Believe me, I’ve seen worse

In any case, I wanted to impart a little wisdom today to whet your writing appetite. Jerry Seinfeld, of all people, had some interesting things to say on the topic, and it seems that he—as well as Frank Herbert, Jack London, and Neil Gaiman, all agree: just sit down and do it. “This is how you do it: you sit down at the keyboard and you put one word after another until its done. It’s that easy, and that hard,” Gaiman said, and I think he knows what he’s talking about. 

It doesn’t matter how you do it, just do it. Seinfeld actually tricked himself into writing, stashing cookies in his notebook. “An hour a day. That was my first goal. Ten hours a month. That’s not easy for someone starting out, and it took me a couple of years to accomplish. Sometimes I had to trick myself to get my­self to write. You wouldn’t believe the things I had to do to get myself to write. Sometimes I’d put the cookies by my notebook. It’s like a mousetrap — I go get the cookies, then I look in the note­book, and the next thing I know, I’m writing.

It’s encouraging to know that even for someone as wildly talented and successful as Jerry Seinfeld, writing was a struggle.

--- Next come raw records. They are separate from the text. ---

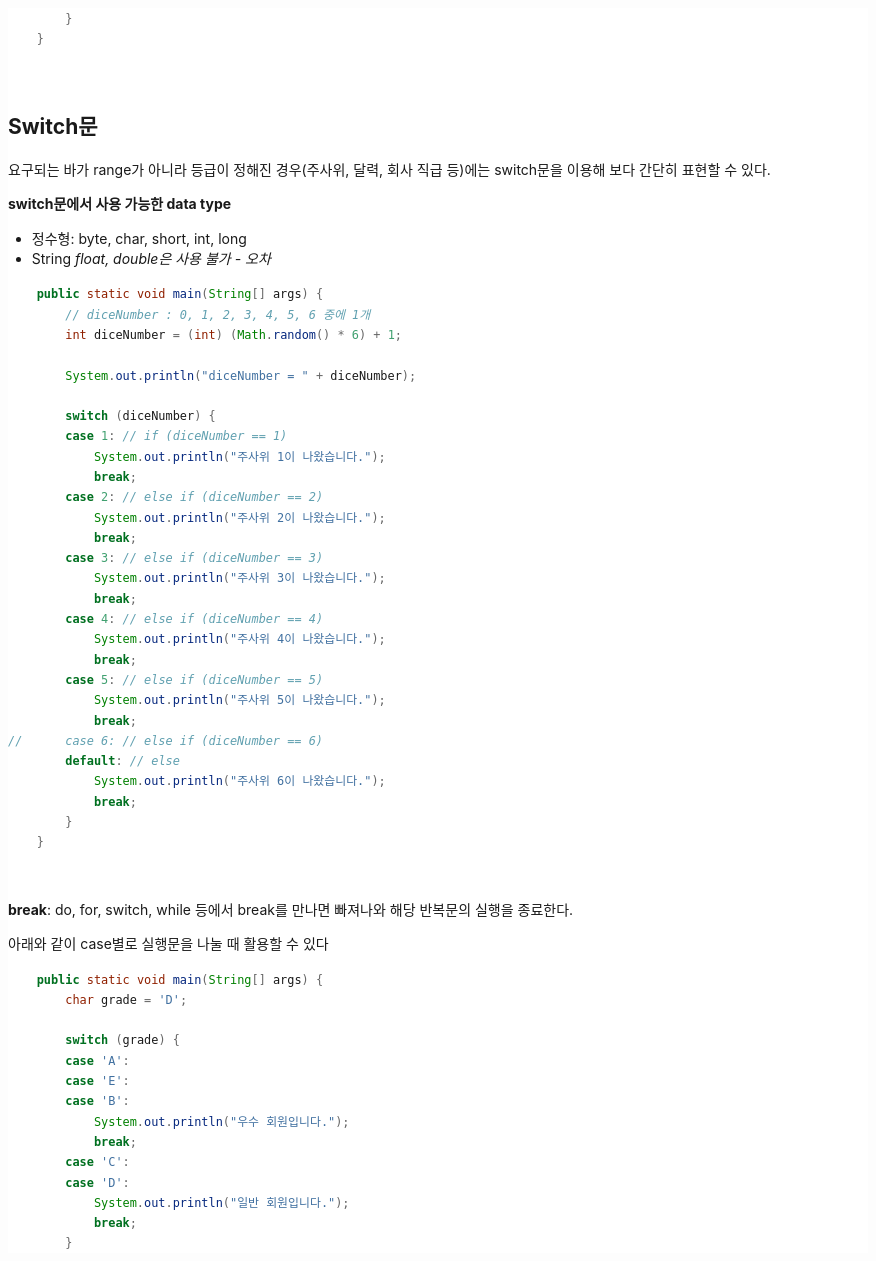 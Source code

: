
 ```java
		}
	}
```
</br>

## Switch문
요구되는 바가 range가 아니라 등급이 정해진 경우(주사위, 달력, 회사 직급 등)에는 switch문을 이용해 보다 간단히 표현할 수 있다.</br>

**switch문에서 사용 가능한 data type**
+ 정수형: byte, char, short, int, long
+ String
*float, double은 사용 불가 - 오차*

```java
	public static void main(String[] args) {
		// diceNumber : 0, 1, 2, 3, 4, 5, 6 중에 1개
		int diceNumber = (int) (Math.random() * 6) + 1;

		System.out.println("diceNumber = " + diceNumber);

		switch (diceNumber) {
		case 1: // if (diceNumber == 1)
			System.out.println("주사위 1이 나왔습니다.");
			break;
		case 2: // else if (diceNumber == 2)
			System.out.println("주사위 2이 나왔습니다.");
			break;
		case 3: // else if (diceNumber == 3)
			System.out.println("주사위 3이 나왔습니다.");
			break;
		case 4: // else if (diceNumber == 4)
			System.out.println("주사위 4이 나왔습니다.");
			break;
		case 5: // else if (diceNumber == 5)
			System.out.println("주사위 5이 나왔습니다.");
			break;
//		case 6: // else if (diceNumber == 6)
		default: // else
			System.out.println("주사위 6이 나왔습니다.");
			break;
		}
	}
```
</br>

**break**: do, for, switch, while 등에서 break를 만나면 빠져나와 해당 반복문의 실행을 종료한다.</br>


아래와 같이 case별로 실행문을 나눌 때 활용할 수 있다
```java
	public static void main(String[] args) {
		char grade = 'D';

		switch (grade) {
		case 'A':
		case 'E':
		case 'B':
			System.out.println("우수 회원입니다.");
			break;
		case 'C':
		case 'D':
			System.out.println("일반 회원입니다.");
			break;
		}

``` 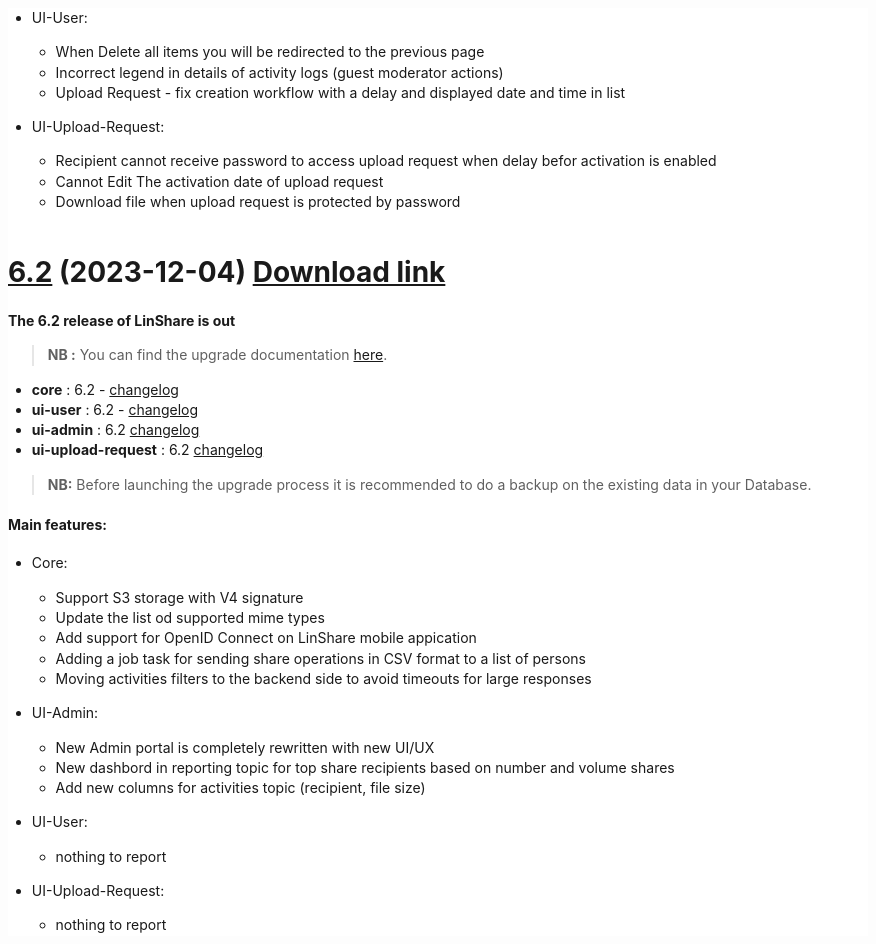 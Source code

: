   
* UI-User:

  * When Delete all items you will be redirected to the previous page 
  * Incorrect legend in details of activity logs (guest moderator actions)
  * Upload Request - fix creation workflow with a delay and displayed date and time in list


* UI-Upload-Request:

  * Recipient cannot receive password to access upload request when delay befor activation is enabled
  * Cannot Edit The activation date of upload request
  * Download file when upload request is protected by password  
  


# [6.2](https://github.com/linagora/linshare/compare/6.1...6.2) (2023-12-04) [Download link](http://download.linshare.org/versions/6.2.0/)

**The 6.2 release of LinShare is out**

> **NB :**
> You can find the upgrade documentation [here](documentation/EN/upgrade/linshare-upgrade-from-v6.1.0-to-v6.2.0.md).

- **core** : 6.2 - [changelog](https://github.com/linagora/linshare-core/compare/6.1...6.2) 
- **ui-user** : 6.2 - [changelog](https://github.com/linagora/linshare-ui-user/compare/v6.1...v6.2)
- **ui-admin** : 6.2 [changelog](https://github.com/linagora/linshare-ui-admin/compare/v6.1...v6.2)
- **ui-upload-request** : 6.2 [changelog](https://github.com/linagora/linshare-ui-upload-request/compare/v6.1...v6.2)

>**NB:**
>Before launching the upgrade process it is recommended to do a backup on the existing data in your Database.


#### Main features:
* Core:
  * Support S3 storage with V4 signature
  * Update the list od supported mime types 
  * Add support for OpenID Connect on LinShare mobile appication
  * Adding a job task for sending share operations in CSV format to a list of persons
  * Moving activities filters to the backend side to avoid timeouts for large responses
  

* UI-Admin:
  * New Admin portal is completely rewritten with new UI/UX
  * New dashbord in reporting topic for top share recipients based on number and volume shares
  * Add new columns for activities topic (recipient, file size)
  
  
* UI-User:
  * nothing to report 

* UI-Upload-Request:
  * nothing to report
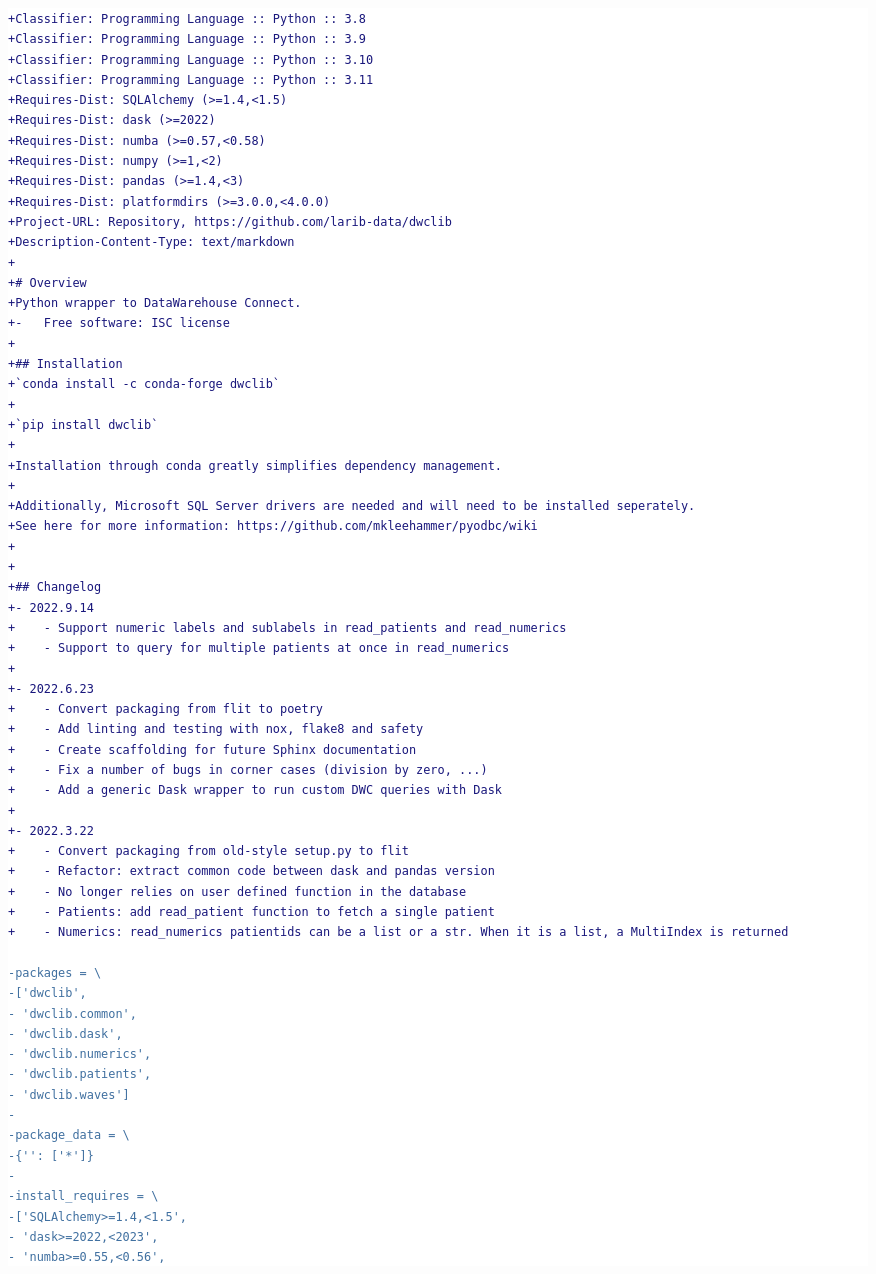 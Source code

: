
 ```diff
+Classifier: Programming Language :: Python :: 3.8
+Classifier: Programming Language :: Python :: 3.9
+Classifier: Programming Language :: Python :: 3.10
+Classifier: Programming Language :: Python :: 3.11
+Requires-Dist: SQLAlchemy (>=1.4,<1.5)
+Requires-Dist: dask (>=2022)
+Requires-Dist: numba (>=0.57,<0.58)
+Requires-Dist: numpy (>=1,<2)
+Requires-Dist: pandas (>=1.4,<3)
+Requires-Dist: platformdirs (>=3.0.0,<4.0.0)
+Project-URL: Repository, https://github.com/larib-data/dwclib
+Description-Content-Type: text/markdown
+
+# Overview
+Python wrapper to DataWarehouse Connect.
+-   Free software: ISC license
+
+## Installation
+`conda install -c conda-forge dwclib`
+
+`pip install dwclib`
+
+Installation through conda greatly simplifies dependency management.
+
+Additionally, Microsoft SQL Server drivers are needed and will need to be installed seperately.
+See here for more information: https://github.com/mkleehammer/pyodbc/wiki
+
+
+## Changelog
+- 2022.9.14
+    - Support numeric labels and sublabels in read_patients and read_numerics
+    - Support to query for multiple patients at once in read_numerics
+
+- 2022.6.23
+    - Convert packaging from flit to poetry
+    - Add linting and testing with nox, flake8 and safety
+    - Create scaffolding for future Sphinx documentation
+    - Fix a number of bugs in corner cases (division by zero, ...)
+    - Add a generic Dask wrapper to run custom DWC queries with Dask
+
+- 2022.3.22
+    - Convert packaging from old-style setup.py to flit
+    - Refactor: extract common code between dask and pandas version
+    - No longer relies on user defined function in the database
+    - Patients: add read_patient function to fetch a single patient
+    - Numerics: read_numerics patientids can be a list or a str. When it is a list, a MultiIndex is returned
 
-packages = \
-['dwclib',
- 'dwclib.common',
- 'dwclib.dask',
- 'dwclib.numerics',
- 'dwclib.patients',
- 'dwclib.waves']
-
-package_data = \
-{'': ['*']}
-
-install_requires = \
-['SQLAlchemy>=1.4,<1.5',
- 'dask>=2022,<2023',
- 'numba>=0.55,<0.56',
```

Self discipline is about the hardest thing to muster up I’ve ever come across, and sometimes looking at my computer chair is like contemplating a coffin–confining, restricting. But the point is, he did it. And I’m doing it, and everyone has done it. Well, everyone who amounted to anything. So you can to. It’s a hard thing to learn but it must be done if you want to pursue your dreams. Anyone can go into an office and have someone tell them what to do. That’s real, those consequences are tangible. But if you skip your writing session for a day? A week? Who will know? Who will care?

You will, and you owe it to yourself and everyone who will eventually read your work to get it done. This may sound like a stern lecture, but I’m also talking to myself. It’s important to be reminded how essential a good work ethic is, and how much of getting a book written is just sitting down and doing it. It’s not magic, it’s just work. But don’t despair, you’re in good company. I find I’m rather like George R. R. Martin in that respect when he said, “Some writers enjoy writing, I am told. Not me. I enjoy having written.” Absolutely. I enjoy having written. But to get there, you have to write.

There, I feel better. Well, off to get some writing done! Have a good one folks, I’ll catch up with you soon.